Le film débute du point de vue de Catherine, convaincue que son mari ne la désire plus. Elle est gynécologue, considère le sexe comme une entreprise mécanique et se voit vieillir, flétrir, tandis que son époux, professeur de musicologie adulé par ses étudiant(e)s, gagne en sex-appeal avec l’âge. Evidemment, elle voit trouble : difficile d’imaginer une quasi quinquagénaire plus attirante.

Depuis son cabinet, Catherine voit défiler les clients d’une jeune femme à la beauté irréelle et se décide à l’aborder : sa mission sera de séduire David et de faire à l’épouse bafouée un compte-rendu détaillé de ses rendez-vous galants. Le film progresse au rythme des rencontres entre les deux femmes : autour d’un verre au Café Diplomatico, Chloé raconte, par le menu, les premiers regards, la saveur d’une caresse, le goût de son amant…
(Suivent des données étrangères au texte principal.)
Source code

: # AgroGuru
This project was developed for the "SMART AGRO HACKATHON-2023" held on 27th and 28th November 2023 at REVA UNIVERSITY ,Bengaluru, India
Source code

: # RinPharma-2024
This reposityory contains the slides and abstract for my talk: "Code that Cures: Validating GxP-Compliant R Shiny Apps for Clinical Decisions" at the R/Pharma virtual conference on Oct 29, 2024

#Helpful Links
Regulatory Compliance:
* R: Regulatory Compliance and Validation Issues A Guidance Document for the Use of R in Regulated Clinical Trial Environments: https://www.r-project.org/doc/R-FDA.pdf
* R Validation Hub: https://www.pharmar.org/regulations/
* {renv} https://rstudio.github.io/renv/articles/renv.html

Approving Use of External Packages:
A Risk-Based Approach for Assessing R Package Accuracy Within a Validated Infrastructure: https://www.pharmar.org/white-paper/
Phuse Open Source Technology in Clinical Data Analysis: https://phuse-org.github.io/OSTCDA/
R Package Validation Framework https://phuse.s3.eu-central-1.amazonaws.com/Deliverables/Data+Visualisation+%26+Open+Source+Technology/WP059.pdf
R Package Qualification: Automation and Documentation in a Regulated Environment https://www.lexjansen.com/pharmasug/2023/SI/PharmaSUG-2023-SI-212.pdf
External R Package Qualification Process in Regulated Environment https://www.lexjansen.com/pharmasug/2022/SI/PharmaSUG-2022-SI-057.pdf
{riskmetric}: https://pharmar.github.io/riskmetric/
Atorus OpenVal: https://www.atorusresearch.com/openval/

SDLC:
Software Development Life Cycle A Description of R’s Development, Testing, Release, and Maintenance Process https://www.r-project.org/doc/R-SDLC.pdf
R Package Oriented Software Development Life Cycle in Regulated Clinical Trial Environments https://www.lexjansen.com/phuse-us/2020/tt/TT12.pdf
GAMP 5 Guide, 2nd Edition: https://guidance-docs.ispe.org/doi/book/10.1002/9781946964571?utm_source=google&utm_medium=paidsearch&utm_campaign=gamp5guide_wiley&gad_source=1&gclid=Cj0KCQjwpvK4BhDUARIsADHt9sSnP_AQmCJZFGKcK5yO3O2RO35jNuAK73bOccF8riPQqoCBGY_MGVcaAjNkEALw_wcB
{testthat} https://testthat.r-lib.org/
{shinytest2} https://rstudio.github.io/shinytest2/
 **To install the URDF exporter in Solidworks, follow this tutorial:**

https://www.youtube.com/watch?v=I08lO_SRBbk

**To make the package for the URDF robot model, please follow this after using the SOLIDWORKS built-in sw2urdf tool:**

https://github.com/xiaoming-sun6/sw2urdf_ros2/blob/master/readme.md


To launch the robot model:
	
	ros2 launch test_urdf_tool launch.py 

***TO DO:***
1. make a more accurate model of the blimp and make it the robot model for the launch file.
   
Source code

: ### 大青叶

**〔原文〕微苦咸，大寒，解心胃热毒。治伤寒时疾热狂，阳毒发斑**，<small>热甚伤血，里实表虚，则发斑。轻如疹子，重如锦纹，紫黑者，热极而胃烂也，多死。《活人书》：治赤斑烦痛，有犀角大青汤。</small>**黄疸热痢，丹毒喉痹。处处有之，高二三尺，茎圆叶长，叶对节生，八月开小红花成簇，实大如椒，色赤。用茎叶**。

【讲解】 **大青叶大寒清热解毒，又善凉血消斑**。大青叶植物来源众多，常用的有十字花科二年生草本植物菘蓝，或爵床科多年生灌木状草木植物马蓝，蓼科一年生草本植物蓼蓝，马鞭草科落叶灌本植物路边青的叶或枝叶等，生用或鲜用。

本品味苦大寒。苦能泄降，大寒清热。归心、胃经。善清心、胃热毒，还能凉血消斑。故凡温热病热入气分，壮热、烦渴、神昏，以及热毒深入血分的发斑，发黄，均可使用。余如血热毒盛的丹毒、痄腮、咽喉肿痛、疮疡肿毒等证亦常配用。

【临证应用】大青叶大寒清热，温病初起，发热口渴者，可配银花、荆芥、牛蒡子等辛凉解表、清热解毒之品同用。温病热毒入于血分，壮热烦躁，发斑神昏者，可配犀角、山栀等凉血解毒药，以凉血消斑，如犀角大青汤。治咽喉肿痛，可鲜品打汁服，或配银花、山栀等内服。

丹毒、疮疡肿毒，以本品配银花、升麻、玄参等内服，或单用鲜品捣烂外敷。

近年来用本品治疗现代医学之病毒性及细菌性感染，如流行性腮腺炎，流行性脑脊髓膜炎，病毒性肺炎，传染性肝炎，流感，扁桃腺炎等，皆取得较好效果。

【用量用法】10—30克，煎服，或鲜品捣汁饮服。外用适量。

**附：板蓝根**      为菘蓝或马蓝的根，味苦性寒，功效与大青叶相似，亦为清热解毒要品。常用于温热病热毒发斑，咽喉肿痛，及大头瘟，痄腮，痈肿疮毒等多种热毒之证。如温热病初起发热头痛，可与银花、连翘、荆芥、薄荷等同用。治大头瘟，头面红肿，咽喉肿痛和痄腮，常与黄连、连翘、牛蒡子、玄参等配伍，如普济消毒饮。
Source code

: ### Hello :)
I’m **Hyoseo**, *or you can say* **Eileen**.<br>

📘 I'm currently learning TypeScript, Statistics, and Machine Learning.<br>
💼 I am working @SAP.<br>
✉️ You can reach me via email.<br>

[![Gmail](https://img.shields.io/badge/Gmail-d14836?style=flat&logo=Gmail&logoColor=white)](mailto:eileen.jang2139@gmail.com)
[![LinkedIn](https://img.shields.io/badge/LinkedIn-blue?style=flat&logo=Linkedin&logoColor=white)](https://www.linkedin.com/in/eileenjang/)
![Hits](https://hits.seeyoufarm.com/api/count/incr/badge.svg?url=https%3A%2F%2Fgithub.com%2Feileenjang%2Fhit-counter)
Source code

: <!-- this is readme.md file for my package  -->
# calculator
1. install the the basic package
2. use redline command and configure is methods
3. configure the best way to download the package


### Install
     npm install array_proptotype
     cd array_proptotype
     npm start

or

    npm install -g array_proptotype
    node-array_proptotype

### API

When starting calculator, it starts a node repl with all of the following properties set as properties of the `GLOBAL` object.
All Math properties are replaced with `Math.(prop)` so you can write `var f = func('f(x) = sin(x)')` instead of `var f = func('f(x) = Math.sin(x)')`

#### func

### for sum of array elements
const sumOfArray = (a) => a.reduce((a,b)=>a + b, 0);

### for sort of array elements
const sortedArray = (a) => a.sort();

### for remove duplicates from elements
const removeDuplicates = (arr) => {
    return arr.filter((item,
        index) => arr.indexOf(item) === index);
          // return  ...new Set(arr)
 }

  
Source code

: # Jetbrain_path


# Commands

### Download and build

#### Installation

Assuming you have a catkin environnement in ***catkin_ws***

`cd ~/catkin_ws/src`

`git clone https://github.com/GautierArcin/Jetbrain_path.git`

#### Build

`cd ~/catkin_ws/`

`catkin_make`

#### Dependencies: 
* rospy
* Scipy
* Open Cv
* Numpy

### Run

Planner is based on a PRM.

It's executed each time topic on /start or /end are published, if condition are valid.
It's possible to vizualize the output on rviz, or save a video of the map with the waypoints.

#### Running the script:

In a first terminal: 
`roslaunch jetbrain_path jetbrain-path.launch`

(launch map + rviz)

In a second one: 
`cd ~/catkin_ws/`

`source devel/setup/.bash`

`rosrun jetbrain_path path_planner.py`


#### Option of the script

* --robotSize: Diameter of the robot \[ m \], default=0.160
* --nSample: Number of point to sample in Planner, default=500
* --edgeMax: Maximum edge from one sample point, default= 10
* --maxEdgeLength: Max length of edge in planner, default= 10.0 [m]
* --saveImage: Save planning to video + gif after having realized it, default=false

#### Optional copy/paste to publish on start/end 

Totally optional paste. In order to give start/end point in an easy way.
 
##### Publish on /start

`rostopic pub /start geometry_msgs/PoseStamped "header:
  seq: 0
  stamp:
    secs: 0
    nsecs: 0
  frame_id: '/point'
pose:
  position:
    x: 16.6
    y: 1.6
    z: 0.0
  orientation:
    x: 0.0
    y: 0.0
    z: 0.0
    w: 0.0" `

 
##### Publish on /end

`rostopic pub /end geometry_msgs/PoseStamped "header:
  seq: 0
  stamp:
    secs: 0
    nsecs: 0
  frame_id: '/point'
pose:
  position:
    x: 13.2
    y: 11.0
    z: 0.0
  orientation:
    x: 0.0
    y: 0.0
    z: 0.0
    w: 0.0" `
Malgré la souffrance viscérale qu’ils lui causent, Catherine devient accro à ces tête-à-tête malsains. Ils lui apprennent – croit-elle – la véritable intimité de l’homme qu’elle aime. Mais ils lui révèlent surtout ses propres désirs, profondément enfouis. Car les récits de cette jeune « escort », à peine adulte et pourtant si désirable, capable de tout incarner pour un homme (« son premier baiser ou sa dernière danse ») l’enflamment et l’aveuglent au point qu’elle en oublie de se méfier…

La blonde diaphane reprend alors les rênes de l’histoire et manipule cette mise en scène dont elle ne devait être qu’un pion. Car Chloe a d’autres idées en tête…  Elle sait que ses heures auprès de Catherine sont comptées (et tarifées) et que leur relation ne durera que tant qu’elle aura quoi attiser la curiosité de sa cliente. Alors telle une Shéhérazade en sursis, Chloe raconte, fabule, pour retarder le moment la séparation.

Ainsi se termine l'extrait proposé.